MasterCard settles litigation with American Express; to take $1 bln charge in Q2

(www.AllPayNews.com) - New York-based credit card processor MasterCard Inc. said that it reached a deal to settle an outstanding litigation with its rival American Express Co. The maximum nominal amount of the settlement is $1.8 billion. MasterCard also said that it will take an after-tax charge of about $1 billion in the second quarter.

The agreement calls for 12 quarterly payments of $150 million by MasterCard, beginning in the third quarter of 2008. The payment is contingent upon the performance of American Express' U.S. Global Network Services business. On a tax-affected net present value basis, total settlement payments are estimated to be approximately $1 billion.

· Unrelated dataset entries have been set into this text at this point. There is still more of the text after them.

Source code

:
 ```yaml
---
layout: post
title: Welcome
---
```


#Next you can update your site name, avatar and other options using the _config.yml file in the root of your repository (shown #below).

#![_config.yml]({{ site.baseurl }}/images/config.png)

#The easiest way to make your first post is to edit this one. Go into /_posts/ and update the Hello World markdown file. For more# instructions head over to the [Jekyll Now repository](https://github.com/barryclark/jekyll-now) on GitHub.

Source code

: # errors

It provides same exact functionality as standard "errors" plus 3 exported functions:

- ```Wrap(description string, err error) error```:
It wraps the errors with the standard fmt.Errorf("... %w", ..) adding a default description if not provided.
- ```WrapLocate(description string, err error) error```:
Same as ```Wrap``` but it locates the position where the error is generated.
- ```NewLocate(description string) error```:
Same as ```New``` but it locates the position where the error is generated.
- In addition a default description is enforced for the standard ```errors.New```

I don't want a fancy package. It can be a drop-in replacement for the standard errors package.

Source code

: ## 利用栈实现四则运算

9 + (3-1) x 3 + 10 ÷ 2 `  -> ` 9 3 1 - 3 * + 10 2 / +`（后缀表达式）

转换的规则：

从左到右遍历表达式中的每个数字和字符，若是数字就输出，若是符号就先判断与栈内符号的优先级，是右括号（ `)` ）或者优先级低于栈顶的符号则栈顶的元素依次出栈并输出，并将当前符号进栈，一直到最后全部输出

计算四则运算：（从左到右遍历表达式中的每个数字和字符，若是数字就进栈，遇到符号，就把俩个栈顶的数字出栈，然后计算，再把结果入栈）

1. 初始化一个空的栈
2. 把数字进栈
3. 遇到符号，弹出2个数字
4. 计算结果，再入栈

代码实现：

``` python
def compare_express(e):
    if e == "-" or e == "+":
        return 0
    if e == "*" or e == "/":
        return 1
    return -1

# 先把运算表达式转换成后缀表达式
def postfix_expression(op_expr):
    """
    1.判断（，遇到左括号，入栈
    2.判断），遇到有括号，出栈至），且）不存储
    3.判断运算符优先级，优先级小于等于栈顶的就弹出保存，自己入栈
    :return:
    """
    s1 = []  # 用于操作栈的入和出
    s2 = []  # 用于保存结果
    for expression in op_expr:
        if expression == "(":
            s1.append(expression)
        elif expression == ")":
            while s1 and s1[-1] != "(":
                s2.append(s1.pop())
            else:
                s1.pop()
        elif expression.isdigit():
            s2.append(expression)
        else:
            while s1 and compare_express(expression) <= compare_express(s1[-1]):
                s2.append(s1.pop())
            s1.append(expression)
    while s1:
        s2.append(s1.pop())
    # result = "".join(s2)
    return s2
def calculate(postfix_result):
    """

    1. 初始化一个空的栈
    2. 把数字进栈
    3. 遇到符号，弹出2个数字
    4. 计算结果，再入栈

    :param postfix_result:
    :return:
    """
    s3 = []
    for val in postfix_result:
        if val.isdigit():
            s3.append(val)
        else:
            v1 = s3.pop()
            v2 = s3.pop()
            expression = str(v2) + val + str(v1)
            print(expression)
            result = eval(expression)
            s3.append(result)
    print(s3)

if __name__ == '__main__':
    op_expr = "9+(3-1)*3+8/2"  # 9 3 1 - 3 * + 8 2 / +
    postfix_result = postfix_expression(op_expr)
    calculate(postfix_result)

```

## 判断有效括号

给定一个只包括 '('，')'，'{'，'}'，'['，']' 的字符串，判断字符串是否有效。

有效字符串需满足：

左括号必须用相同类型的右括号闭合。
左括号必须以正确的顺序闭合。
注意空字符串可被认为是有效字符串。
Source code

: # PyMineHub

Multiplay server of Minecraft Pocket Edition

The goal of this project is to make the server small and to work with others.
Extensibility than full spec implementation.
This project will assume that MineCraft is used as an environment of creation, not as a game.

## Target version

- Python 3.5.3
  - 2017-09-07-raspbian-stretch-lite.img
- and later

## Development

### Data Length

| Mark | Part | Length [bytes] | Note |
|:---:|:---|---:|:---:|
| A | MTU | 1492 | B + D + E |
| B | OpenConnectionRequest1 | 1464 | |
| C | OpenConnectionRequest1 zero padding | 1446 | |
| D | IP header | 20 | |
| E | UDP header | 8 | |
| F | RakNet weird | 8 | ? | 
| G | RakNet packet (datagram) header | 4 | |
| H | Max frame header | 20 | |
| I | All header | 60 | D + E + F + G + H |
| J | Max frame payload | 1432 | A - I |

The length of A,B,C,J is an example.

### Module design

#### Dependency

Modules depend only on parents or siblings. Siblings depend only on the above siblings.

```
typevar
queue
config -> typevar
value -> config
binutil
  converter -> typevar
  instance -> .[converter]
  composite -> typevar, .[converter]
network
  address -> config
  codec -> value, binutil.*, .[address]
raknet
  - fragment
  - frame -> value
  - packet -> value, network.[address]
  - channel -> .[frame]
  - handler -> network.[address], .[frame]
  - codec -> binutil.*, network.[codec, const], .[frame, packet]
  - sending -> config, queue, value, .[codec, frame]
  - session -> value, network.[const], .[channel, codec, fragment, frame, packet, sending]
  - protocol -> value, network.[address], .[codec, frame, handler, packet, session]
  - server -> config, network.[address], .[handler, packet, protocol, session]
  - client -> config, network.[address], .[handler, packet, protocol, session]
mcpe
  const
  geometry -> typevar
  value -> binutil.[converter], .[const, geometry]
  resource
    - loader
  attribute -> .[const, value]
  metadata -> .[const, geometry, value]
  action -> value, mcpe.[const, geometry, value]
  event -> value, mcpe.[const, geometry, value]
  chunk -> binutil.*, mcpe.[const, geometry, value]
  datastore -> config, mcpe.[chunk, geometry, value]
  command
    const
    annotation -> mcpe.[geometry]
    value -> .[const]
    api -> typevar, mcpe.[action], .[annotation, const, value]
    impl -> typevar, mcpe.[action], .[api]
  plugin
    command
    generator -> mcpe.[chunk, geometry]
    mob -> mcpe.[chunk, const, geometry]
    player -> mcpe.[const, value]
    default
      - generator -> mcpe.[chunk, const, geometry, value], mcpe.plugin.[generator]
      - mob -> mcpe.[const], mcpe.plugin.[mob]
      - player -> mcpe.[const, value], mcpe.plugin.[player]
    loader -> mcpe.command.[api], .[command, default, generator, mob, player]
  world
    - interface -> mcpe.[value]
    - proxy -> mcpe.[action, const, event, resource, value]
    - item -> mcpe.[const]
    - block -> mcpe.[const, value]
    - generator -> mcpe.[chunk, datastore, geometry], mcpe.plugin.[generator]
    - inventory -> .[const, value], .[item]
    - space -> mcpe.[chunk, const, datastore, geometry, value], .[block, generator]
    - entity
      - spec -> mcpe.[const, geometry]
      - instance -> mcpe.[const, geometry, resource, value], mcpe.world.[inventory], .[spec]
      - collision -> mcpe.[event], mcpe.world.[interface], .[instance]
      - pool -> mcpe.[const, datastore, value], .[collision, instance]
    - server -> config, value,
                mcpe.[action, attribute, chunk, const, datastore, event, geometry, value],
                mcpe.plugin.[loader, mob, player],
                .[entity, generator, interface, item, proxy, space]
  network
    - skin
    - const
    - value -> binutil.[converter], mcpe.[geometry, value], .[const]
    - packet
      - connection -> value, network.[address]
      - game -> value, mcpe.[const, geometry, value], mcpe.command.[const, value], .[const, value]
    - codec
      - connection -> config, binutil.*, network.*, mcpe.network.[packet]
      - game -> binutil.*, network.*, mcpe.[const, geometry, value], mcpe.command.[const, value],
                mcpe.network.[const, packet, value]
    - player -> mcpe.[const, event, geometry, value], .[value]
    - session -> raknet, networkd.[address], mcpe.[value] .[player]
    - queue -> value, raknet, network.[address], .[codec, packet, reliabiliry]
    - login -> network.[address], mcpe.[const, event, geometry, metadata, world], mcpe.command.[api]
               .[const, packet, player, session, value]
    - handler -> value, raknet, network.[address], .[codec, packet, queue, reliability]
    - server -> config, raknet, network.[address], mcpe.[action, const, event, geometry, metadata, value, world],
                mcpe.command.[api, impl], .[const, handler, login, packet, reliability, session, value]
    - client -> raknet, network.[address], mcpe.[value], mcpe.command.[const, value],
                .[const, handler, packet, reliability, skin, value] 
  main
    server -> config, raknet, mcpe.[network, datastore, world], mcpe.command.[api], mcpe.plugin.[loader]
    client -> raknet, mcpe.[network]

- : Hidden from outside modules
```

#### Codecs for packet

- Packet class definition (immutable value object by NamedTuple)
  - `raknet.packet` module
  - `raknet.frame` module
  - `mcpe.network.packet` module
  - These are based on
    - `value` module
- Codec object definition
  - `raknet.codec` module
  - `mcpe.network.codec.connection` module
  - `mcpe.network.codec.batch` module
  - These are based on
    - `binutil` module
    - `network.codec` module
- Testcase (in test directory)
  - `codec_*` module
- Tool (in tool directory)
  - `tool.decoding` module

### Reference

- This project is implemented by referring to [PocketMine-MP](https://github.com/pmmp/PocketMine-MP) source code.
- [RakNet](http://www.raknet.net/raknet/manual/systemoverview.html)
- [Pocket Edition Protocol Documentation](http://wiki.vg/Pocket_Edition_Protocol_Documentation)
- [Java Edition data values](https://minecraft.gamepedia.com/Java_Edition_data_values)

Meanwhile, American Express said the lawsuit alleged that MasterCard had illegally blocked American Express from the bank-issued card business in the U.S. The settlement deal follows American Express' earlier agreement with Visa Inc. (V | Quote | Chart | News | PowerRating) to settle similar claims for up to $2.25 billion.

American Express also said that the combined antitrust settlement is the largest in history of the U.S., and the company, subject to certain performance criteria, would receive more than $4 billion from the two credit card networks as settlement payment.

Further, the quarterly payment installments from MasterCard, together with the previously announced payments from Visa, will represent $880 million annually for American Express over the next three years, starting in the third quarter and running through mid-year 2011. American Express would also receive two subsequent quarterly payments of up to $70 million from Visa in the latter half of 2011.

Commenting on the settlement deal, MasterCard President and Chief Executive Officer Robert Selander said, "We are pleased to have reached a settlement with terms that will enable us to keep our strong balance sheet intact, so we can continue to build on our exceptional business results and vigorously pursue our strategy."

According to Kenneth Chenault, chairman and chief executive officer of American Express, the antitrust settlement with MasterCard would provide the company with a multi-year source of funds that would help it to lessen the impact of weak economy.

Recently, MasterCard provided financial guidance for 2008, reiterating its earlier forecast of double-digit revenue growth. The company also raised its long-term profit targets, citing a continuous increase in consumers opting for credit card payments.